## [Required work]
Search the entries below for "Screenshots" and copy each matching line.

## [Given data]
Start of Block

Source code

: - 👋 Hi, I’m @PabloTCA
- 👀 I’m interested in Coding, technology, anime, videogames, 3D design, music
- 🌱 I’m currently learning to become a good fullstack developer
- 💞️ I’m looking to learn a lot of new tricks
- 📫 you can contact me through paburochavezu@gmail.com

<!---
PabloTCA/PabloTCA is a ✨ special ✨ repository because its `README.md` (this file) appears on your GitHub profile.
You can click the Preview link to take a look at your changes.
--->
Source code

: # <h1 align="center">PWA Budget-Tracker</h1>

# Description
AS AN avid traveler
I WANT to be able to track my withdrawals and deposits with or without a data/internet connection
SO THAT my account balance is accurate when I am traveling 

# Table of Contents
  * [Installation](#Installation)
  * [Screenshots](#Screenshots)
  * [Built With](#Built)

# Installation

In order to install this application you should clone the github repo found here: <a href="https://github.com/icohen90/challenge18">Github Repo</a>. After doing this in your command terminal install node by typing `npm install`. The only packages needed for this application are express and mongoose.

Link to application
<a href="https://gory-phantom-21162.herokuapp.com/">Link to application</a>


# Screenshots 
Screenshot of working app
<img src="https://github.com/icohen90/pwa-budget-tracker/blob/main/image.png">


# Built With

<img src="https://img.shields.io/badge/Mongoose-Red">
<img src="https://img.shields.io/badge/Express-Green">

End of Block
Start of Block

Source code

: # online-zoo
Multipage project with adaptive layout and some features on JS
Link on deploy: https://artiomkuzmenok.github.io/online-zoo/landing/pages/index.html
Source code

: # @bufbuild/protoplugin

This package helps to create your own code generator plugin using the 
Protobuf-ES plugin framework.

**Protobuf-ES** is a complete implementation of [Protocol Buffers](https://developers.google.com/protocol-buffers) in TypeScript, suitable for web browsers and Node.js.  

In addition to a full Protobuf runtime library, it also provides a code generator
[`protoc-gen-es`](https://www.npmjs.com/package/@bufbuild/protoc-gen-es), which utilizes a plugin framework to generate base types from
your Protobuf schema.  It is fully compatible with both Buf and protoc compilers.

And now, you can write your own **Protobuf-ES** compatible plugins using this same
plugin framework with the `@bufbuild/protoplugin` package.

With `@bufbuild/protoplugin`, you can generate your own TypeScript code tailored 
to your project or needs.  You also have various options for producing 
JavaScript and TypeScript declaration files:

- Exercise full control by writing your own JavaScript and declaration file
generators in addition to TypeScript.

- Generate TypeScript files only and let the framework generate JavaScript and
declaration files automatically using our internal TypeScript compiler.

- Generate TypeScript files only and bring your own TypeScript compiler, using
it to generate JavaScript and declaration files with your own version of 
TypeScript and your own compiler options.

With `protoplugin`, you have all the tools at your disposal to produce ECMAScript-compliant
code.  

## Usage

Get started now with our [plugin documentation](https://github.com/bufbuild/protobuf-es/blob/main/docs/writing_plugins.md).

End of Block

## [Expected answer]
  * [Screenshots](#Screenshots)
# Screenshots 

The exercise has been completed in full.